> REQUIREMENT: The lines from the one holding "The script will reboot all applicable vms" to the end of the records below, exactly as written, are the only thing to return.

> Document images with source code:
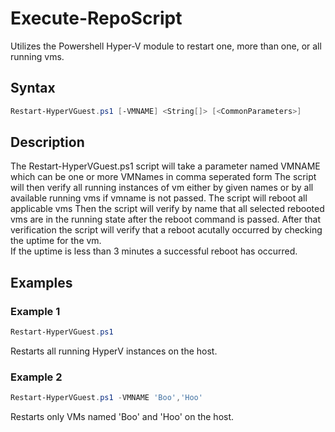 # Execute-RepoScript

  Utilizes the Powershell Hyper-V module to restart one, more than one, or all running vms.

## Syntax
```PowerShell
Restart-HyperVGuest.ps1 [-VMNAME] <String[]> [<CommonParameters>]
```
## Description

  The Restart-HyperVGuest.ps1 script will take a parameter named VMNAME which can be one or more VMNames in comma seperated form
  The script will then verify all running instances of vm either by given names or by all available running vms if vmname is not passed.
  The script will reboot all applicable vms 
  Then the script will verify by name that all selected rebooted vms are in the running state after the reboot command is passed.
  After that verification the script will verify that a reboot acutally occurred by checking the uptime for the vm.  
  If the uptime is less than 3 minutes a successful reboot has occurred.

## Examples


###  Example 1 
```PowerShell
Restart-HyperVGuest.ps1
```

  Restarts all running HyperV instances on the host.

###  Example 2 
```PowerShell
Restart-HyperVGuest.ps1 -VMNAME 'Boo','Hoo'
```

Restarts only VMs named 'Boo' and 'Hoo' on the host.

> RESULT FOR THIS EXERCISE:
  The script will reboot all applicable vms 
  Then the script will verify by name that all selected rebooted vms are in the running state after the reboot command is passed.
  After that verification the script will verify that a reboot acutally occurred by checking the uptime for the vm.  
  If the uptime is less than 3 minutes a successful reboot has occurred.

## Examples


###  Example 1 
```PowerShell
Restart-HyperVGuest.ps1
```

  Restarts all running HyperV instances on the host.

###  Example 2 
```PowerShell
Restart-HyperVGuest.ps1 -VMNAME 'Boo','Hoo'
```

Restarts only VMs named 'Boo' and 'Hoo' on the host.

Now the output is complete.